Phase I/II Study of LDE225 in Combination with Gemcitabine and Nab-Paclitaxel in Patients with Metastatic Pancreatic Cancer

Abstract

Background: Desmoplasia is a central feature of the tumor microenvironment in pancreatic ductal adenocarcinoma (PDAC). LDE225 is a pharmacological Hedgehog signaling pathway inhibitor and is thought to specifically target tumor stroma. We investigated the combined use of LDE225 and chemotherapy to treat PDAC patients.

Methods: This was a multi-center, phase I/II study for patients with metastatic PDAC establishing the maximum tolerated dose of LDE225 co-administered with gemcitabine and nab-paclitaxel (phase I) and evaluating the efficacy and safety of the treatment combination after prior FOLFIRINOX treatment (phase II). Tumor microenvironment assessment was performed with quantitative MRI using intra-voxel incoherent motion diffusion weighted MRI (IVIM-DWI) and dynamic contrast-enhanced (DCE) MRI.

Results: The MTD of LDE225 was 200 mg once daily co-administered with gemcitabine 1000 mg/m² and nab-paclitaxel 125 mg/m². In phase II, six therapy-related grade 4 adverse events (AE) and three grade 5 were observed. In 24 patients, the target lesion response was evaluable. Three patients had partial response (13%), 14 patients showed stable disease (58%), and 7 patients had progressive disease (29%). Median overall survival (OS) was 6 months (IQR 3.9-8.1). Blood plasma fraction (DCE) and diffusion coefficient (IVIM-DWI) significantly increased during treatment. Baseline perfusion fraction could predict OS (>222 days) with 80% sensitivity and 85% specificity.

Conclusion: LDE225 in combination with gemcitabine and nab-paclitaxel was well-tolerated in patients with metastatic PDAC and has promising efficacy after prior treatment with FOLFIRINOX. Quantitative MRI suggested that LDE225 causes increased tumor diffusion and works particularly well in patients with poor baseline tumor perfusion.

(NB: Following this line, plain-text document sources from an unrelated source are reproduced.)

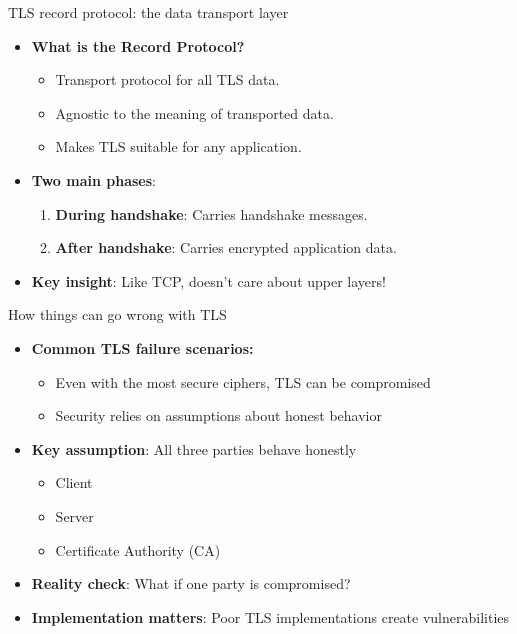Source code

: \ifdefined\PRESENTATION\else\PassOptionsToClass{handout}{beamer}\fi\documentclass[aspectratio=169, lualatex]{beamer}
\begin{document}
\begin{frame}{TLS record protocol: the data transport layer}
	\begin{itemize}[<+->]
		\item \textbf{What is the Record Protocol?}
		      \begin{itemize}
			      \item Transport protocol for all TLS data.
			      \item Agnostic to the meaning of transported data.
			      \item Makes TLS suitable for any application.
		      \end{itemize}
		\item \textbf{Two main phases}:
		      \begin{enumerate}
			      \item \textbf{During handshake}: Carries handshake messages.
			      \item \textbf{After handshake}: Carries encrypted application data.
		      \end{enumerate}
		\item \textbf{Key insight}: Like TCP, doesn't care about upper layers!
	\end{itemize}
\end{frame}

\begin{frame}{How things can go wrong with TLS}
	\begin{itemize}
		\item \textbf{Common TLS failure scenarios:}
		      \begin{itemize}
			      \item Even with the most secure ciphers, TLS can be compromised
			      \item Security relies on assumptions about honest behavior
		      \end{itemize}
		\item \textbf{Key assumption}: All three parties behave honestly
		      \begin{itemize}
			      \item Client
			      \item Server
			      \item Certificate Authority (CA)
		      \end{itemize}
		\item \textbf{Reality check}: What if one party is compromised?
		\item \textbf{Implementation matters}: Poor TLS implementations create vulnerabilities
	\end{itemize}
\end{frame}
\end{document}
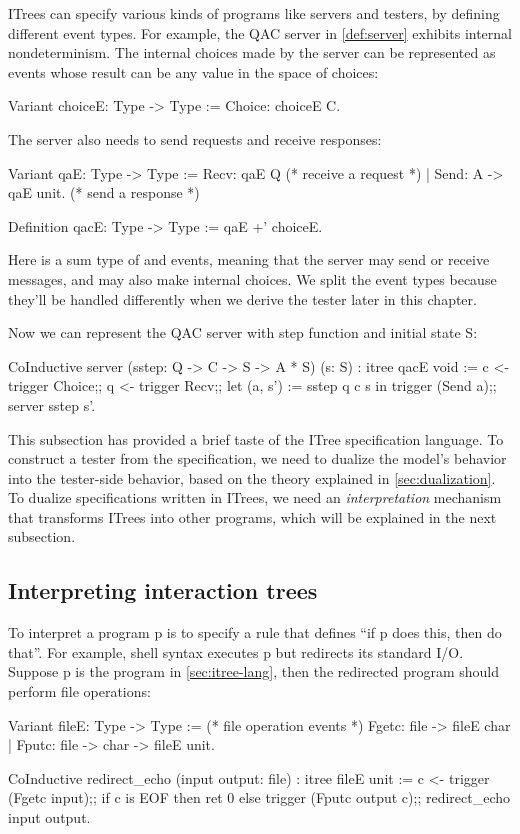 ITrees can specify various kinds of programs like servers and testers, by
defining different event types.  For example, the QAC server in
\autoref{def:server} exhibits internal nondeterminism.  The internal choices
made by the server can be represented as  events whose result can be
any value in the space of choices:
\begin{coq}
  Variant choiceE: Type -> Type :=
    Choice: choiceE C.
\end{coq}

The server also needs to send requests and receive responses:
\begin{coq}
  Variant qaE: Type -> Type :=
    Recv: qaE Q           (* receive a request *)
  | Send: A -> qaE unit.  (* send a response   *)

  Definition qacE: Type -> Type := qaE +' choiceE.
\end{coq}

Here  is a sum type of  and  events, meaning
that the server may send or receive messages, and may also make internal
choices.  We split the event types because they'll be handled differently when
we derive the tester later in this chapter.

Now we can represent the QAC server with step function  and initial
state \ilc S:
\begin{coq}
  CoInductive server (sstep: Q -> C -> S -> A * S) (s: S)
              : itree qacE void :=
    c <- trigger Choice;;
    q <- trigger Recv;;
    let (a, s') := sstep q c s in
    trigger (Send a);;
    server sstep s'.
\end{coq}

This subsection has provided a brief taste of the ITree specification language.
To construct a tester from the specification, we need to dualize the model's
behavior into the tester-side behavior, based on the theory explained in
\autoref{sec:dualization}.  To dualize specifications written in ITrees, we need
an {\em interpretation} mechanism that transforms ITrees into other programs,
which will be explained in the next subsection.

\subsection{Interpreting interaction trees}
To interpret a program \ilc p is to specify a rule that defines ``if \ilc p does
this, then do that''.  For example, shell syntax 
executes \inlinec p but redirects its standard I/O.  Suppose \inlinec p is the
 program in \autoref{sec:itree-lang}, then the redirected program
should perform file operations:
\begin{coq}
  Variant fileE: Type -> Type :=      (* file operation events *)
    Fgetc: file ->         fileE char
  | Fputc: file -> char -> fileE unit.

  CoInductive redirect_echo (input output: file) : itree fileE unit :=
    c <- trigger (Fgetc input);;
    if c is EOF then ret 0
    else trigger (Fputc output c);;
         redirect_echo input output.
\end{coq}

Keywords: Hedgehog signaling pathway inhibitor; LDE225; metastatic pancreatic ductal adenocarcinoma; pancreatic neoplasms; quantitative MRI.

Figure 1

Waterfall plot of tumor response depicted as percentage of tumor volume change phase I and II combined for the patients of phase I that received prior treatment with FOLFIRINOX and treatment with LDE225 200 mg.

Figure 2

Swimmers plot for evaluation of progression and responses in days, responses as indicated phase I and II combined for the patients of phase I that received prior treatment with FOLFIRINOX and treatment with LDE225 200 mg. PD = progressive disease, PR = partial response, SD = stable disease.

Figure 3

Example of an anatomical image (Dixon), T1 map, parameter maps of DCE MRI (ktrans, kep, ve, and vp), and parameter maps of IVIM-DWI MRI (D, f and D*) for one patient at baseline. The primary tumor is manually delineated in red. The delineation is performed separately for IVIM-DWI and DCE MRI scans.

Figure 4

Plot of v_p and D at baseline and post-treatment. Both parameters significantly increased after treatment.

Figure 5

ROC curve of baseline f and Δf values for the prediction of OS > 222 days. The black dots indicate the cut-off values on which the sensitivity and specificity are determined. The AUC of f and Δf are 0.846 and 0.786, respectively.